Twenty years after the fall of the Berlin Wall, and the domino-effect that ended the Cold War, it's easy to forget that other European countries wanted to stop the two Germanys from uniting. For world leaders at the time, it was a palpable concern.

That Margaret Thatcher, an anti-communist Cold Warrior, asked Mikhail Gorbachev to prevent East Germany from leaving the Communist orbit and joining West Germany in 1989 – contradicting a goal of Western policy that had stood for a generation – might seem shocking.

But Brian Mulroney is not at all surprised.

Around the table at G7 summits and at other events, it was clear that European leaders believed the union of East and West Germany would bring a power shift.

“They were totally – totally – opposed to it,” Mr. Mulroney, who was prime minister at the time, recalled in an interview Monday.

“I thought that the reasons for it were first, the memories of the two world wars, one of which was reasonably fresh, and the strategic imbalance that this [a united Germany] would create.”

Europe then had fewer nations, and the major players – France, Britain, Italy, and West Germany – were about the same size. European leaders knew that that uniting 20 million East Germans with West Germany's 61 million people could create a dominant power, he said.

That fuelled most European leaders' opposition. But Mrs. Thatcher, more than others, seemed to fear a united Germany might build up its military or see a revival of nationalism, and Mr. Mulroney said he's “not at all surprised” by reports she pressed hard to prevent it.

“She was a child of the war,” Mr. Mulroney said. “She had lived through it.”

The extent of Mrs. Thatcher's opposition was revealed recently through copies of Kremlin notes from a meeting in Moscow less than two months before the wall fell, that reportedly record her bluntly telling Mr. Gorbachev, then leader of the Soviet Union: “We do not want a united Germany.” Newly released French files indicate that she said that not only Britain and France, but eventually a free-market Russia, would have to join forces to counter the “German danger.”

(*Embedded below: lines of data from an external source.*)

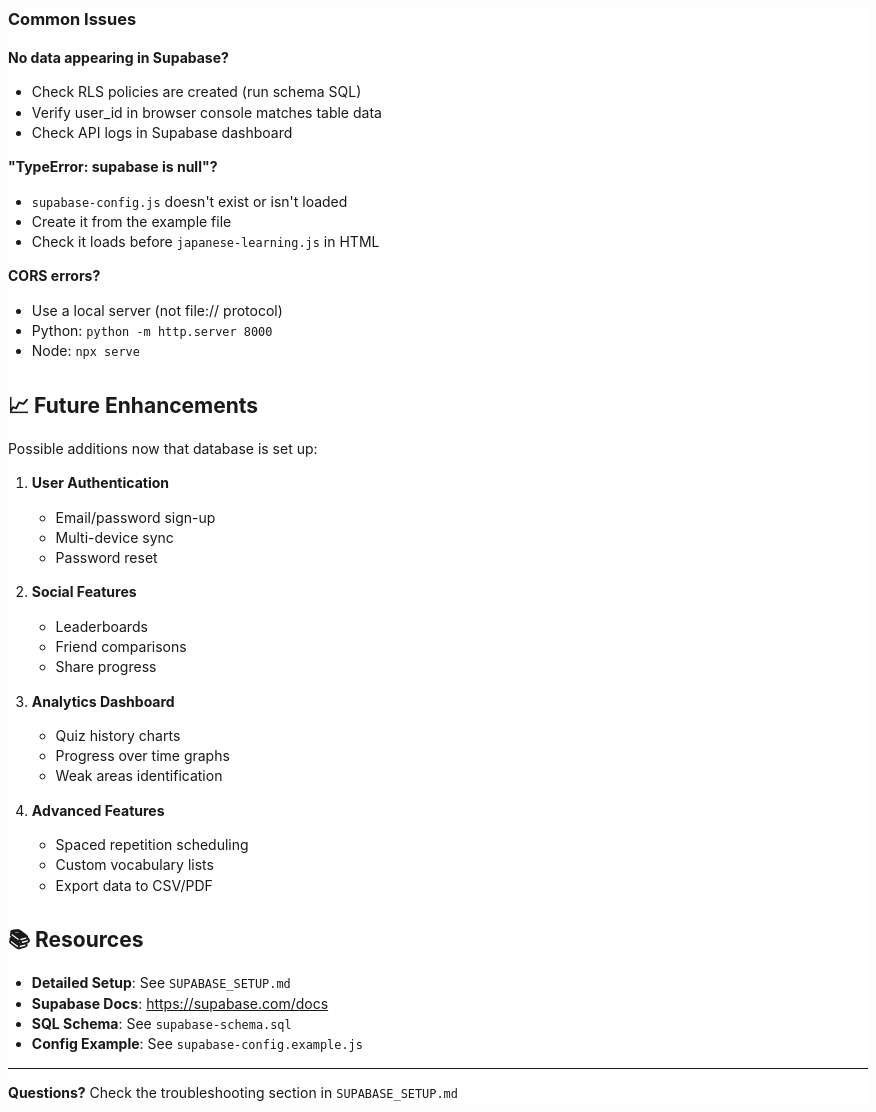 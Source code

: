 ### Common Issues

**No data appearing in Supabase?**
- Check RLS policies are created (run schema SQL)
- Verify user_id in browser console matches table data
- Check API logs in Supabase dashboard

**"TypeError: supabase is null"?**
- `supabase-config.js` doesn't exist or isn't loaded
- Create it from the example file
- Check it loads before `japanese-learning.js` in HTML

**CORS errors?**
- Use a local server (not file:// protocol)
- Python: `python -m http.server 8000`
- Node: `npx serve`

## 📈 Future Enhancements

Possible additions now that database is set up:

1. **User Authentication**
   - Email/password sign-up
   - Multi-device sync
   - Password reset

2. **Social Features**
   - Leaderboards
   - Friend comparisons
   - Share progress

3. **Analytics Dashboard**
   - Quiz history charts
   - Progress over time graphs
   - Weak areas identification

4. **Advanced Features**
   - Spaced repetition scheduling
   - Custom vocabulary lists
   - Export data to CSV/PDF

## 📚 Resources

- **Detailed Setup**: See `SUPABASE_SETUP.md`
- **Supabase Docs**: https://supabase.com/docs
- **SQL Schema**: See `supabase-schema.sql`
- **Config Example**: See `supabase-config.example.js`

---

**Questions?** Check the troubleshooting section in `SUPABASE_SETUP.md`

Canada, however, and the United States believed that the union of East and West Germany would lead to a more stable and integrated Europe, and Mr. Mulroney publicly supported it.

A conference of foreign ministers in Ottawa in February of 1990 turned into talks between the two Germanys, the United States, France, Britain, and the Soviet Union that set the framework for unification.

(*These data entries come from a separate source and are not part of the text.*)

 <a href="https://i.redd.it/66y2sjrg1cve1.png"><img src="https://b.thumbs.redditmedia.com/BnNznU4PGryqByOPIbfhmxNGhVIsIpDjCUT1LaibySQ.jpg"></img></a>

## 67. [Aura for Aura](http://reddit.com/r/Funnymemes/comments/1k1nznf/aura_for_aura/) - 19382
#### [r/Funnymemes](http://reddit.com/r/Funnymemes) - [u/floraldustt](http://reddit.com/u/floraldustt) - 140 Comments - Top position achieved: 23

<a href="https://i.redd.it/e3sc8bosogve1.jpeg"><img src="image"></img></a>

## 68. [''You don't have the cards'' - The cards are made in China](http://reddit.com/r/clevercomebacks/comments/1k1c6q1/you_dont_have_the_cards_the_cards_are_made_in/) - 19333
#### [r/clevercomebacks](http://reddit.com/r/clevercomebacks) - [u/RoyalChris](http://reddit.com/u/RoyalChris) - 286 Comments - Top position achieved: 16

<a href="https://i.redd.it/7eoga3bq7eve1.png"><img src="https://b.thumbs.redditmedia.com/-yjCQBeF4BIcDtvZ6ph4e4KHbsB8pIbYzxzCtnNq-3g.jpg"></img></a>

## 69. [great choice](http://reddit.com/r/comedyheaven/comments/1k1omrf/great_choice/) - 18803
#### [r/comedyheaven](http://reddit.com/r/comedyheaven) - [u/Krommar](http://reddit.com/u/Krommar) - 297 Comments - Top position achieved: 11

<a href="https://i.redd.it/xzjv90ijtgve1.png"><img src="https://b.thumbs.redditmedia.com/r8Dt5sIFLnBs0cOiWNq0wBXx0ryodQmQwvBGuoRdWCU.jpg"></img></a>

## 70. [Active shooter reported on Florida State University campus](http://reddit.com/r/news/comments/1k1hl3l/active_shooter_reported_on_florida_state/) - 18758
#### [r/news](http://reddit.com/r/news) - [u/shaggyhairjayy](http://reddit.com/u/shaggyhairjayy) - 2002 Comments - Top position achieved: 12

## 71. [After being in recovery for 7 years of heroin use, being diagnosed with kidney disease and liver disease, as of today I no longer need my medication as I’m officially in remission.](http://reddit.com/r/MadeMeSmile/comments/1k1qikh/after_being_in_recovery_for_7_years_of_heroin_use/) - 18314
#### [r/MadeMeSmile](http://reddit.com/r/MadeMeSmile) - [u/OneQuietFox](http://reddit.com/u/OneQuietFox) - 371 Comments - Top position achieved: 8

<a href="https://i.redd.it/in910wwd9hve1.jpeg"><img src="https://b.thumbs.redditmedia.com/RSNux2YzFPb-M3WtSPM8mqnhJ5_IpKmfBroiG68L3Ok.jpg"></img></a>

By then, Mr. Mulroney wrote in his memoirs, it was unstoppable.

What was crucial in the days after the Berlin wall fell was Mr. Gorbachev's cool response, Mr. Mulroney said. “His attitude was key: He showed no alarm.”

When the Soviet premier visited Ottawa in early 1990 on his way to Washington, he told Mr. Mulroney that he was prepared to accept a united Germany as long as it withdrew from the western military alliance, NATO; Mr. Mulroney said he warned Mr. Gorbachev not to make that position public, because Mr. Bush would never accept it, and it would become a sticking point.

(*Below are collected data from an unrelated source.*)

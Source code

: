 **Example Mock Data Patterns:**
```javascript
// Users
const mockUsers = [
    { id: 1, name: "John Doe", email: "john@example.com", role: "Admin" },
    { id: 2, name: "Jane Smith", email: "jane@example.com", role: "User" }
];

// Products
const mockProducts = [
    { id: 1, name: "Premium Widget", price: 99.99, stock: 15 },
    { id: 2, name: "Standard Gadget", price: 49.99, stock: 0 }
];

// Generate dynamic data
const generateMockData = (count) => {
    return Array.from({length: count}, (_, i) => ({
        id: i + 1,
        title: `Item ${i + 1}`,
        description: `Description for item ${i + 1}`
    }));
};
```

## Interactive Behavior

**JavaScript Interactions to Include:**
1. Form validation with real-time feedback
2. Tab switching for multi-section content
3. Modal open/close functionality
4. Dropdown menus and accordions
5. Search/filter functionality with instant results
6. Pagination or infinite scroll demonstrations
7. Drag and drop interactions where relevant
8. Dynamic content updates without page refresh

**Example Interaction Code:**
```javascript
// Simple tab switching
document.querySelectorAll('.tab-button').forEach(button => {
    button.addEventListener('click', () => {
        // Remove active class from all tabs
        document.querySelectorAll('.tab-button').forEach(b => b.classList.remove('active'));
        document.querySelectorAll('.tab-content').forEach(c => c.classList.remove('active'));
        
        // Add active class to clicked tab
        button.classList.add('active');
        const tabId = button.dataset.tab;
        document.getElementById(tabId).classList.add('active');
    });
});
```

In the end, Mr. Gorbachev accepted a NATO Germany after U.S. secretary of state James Baker formulated nine assurances that assuaged Soviet concerns.

Mr. Mulroney insists that West German chancellor Helmut Kohl was the driving will that pushed German unification beyond the fall of the wall.

“Everything seems inevitable after it happens,” he said; but Mr. Kohl deserves “99 per cent of the credit.” His vision was influential, despite European unease, because Mr. Kohl saw unification as much more, Mr. Mulroney said.

“He saw it as a condition precedent for what you see now, a Europe of 27 nations where divisions and threats have receded,” Mr. Mulroney said.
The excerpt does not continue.